(Saved entries)

◇ ◇ ◇ ◇ ◇ ◇ ◇

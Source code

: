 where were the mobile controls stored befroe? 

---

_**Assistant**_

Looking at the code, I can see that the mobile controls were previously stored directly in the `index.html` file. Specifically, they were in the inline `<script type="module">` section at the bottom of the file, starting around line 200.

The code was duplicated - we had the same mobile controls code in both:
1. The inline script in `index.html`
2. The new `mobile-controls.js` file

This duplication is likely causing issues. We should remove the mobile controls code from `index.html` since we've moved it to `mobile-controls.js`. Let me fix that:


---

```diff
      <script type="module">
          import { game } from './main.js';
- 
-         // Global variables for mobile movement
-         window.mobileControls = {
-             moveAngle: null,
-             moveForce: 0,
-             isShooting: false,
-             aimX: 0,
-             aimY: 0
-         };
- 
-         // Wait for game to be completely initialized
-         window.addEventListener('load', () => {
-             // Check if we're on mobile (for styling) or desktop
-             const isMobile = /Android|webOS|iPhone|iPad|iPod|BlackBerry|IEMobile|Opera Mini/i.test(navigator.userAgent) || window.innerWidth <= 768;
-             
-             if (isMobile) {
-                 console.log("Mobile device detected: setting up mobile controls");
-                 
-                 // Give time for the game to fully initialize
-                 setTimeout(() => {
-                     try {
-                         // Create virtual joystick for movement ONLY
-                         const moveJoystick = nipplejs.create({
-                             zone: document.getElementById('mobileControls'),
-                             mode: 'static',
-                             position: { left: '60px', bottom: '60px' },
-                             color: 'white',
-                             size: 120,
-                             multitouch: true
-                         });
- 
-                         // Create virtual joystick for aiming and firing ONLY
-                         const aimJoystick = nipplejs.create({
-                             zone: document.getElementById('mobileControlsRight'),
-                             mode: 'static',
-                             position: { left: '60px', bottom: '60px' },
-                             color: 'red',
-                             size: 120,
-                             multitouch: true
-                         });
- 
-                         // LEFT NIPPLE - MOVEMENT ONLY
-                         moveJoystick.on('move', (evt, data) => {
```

◇ ◇ ◇ ◇ ◇ ◇ ◇

§ Directions:
Please write out the records above once more, exactly and completely.

§ Task output:
Source code

: where were the mobile controls stored befroe? 

---

_**Assistant**_

Looking at the code, I can see that the mobile controls were previously stored directly in the `index.html` file. Specifically, they were in the inline `<script type="module">` section at the bottom of the file, starting around line 200.

The code was duplicated - we had the same mobile controls code in both:
1. The inline script in `index.html`
2. The new `mobile-controls.js` file

This duplication is likely causing issues. We should remove the mobile controls code from `index.html` since we've moved it to `mobile-controls.js`. Let me fix that:


---

```diff
      <script type="module">
          import { game } from './main.js';
- 
-         // Global variables for mobile movement
-         window.mobileControls = {
-             moveAngle: null,
-             moveForce: 0,
-             isShooting: false,
-             aimX: 0,
-             aimY: 0
-         };
- 
-         // Wait for game to be completely initialized
-         window.addEventListener('load', () => {
-             // Check if we're on mobile (for styling) or desktop
-             const isMobile = /Android|webOS|iPhone|iPad|iPod|BlackBerry|IEMobile|Opera Mini/i.test(navigator.userAgent) || window.innerWidth <= 768;
-             
-             if (isMobile) {
-                 console.log("Mobile device detected: setting up mobile controls");
-                 
-                 // Give time for the game to fully initialize
-                 setTimeout(() => {
-                     try {
-                         // Create virtual joystick for movement ONLY
-                         const moveJoystick = nipplejs.create({
-                             zone: document.getElementById('mobileControls'),
-                             mode: 'static',
-                             position: { left: '60px', bottom: '60px' },
-                             color: 'white',
-                             size: 120,
-                             multitouch: true
-                         });
- 
-                         // Create virtual joystick for aiming and firing ONLY
-                         const aimJoystick = nipplejs.create({
-                             zone: document.getElementById('mobileControlsRight'),
-                             mode: 'static',
-                             position: { left: '60px', bottom: '60px' },
-                             color: 'red',
-                             size: 120,
-                             multitouch: true
-                         });
- 
-                         // LEFT NIPPLE - MOVEMENT ONLY
-                         moveJoystick.on('move', (evt, data) => {
```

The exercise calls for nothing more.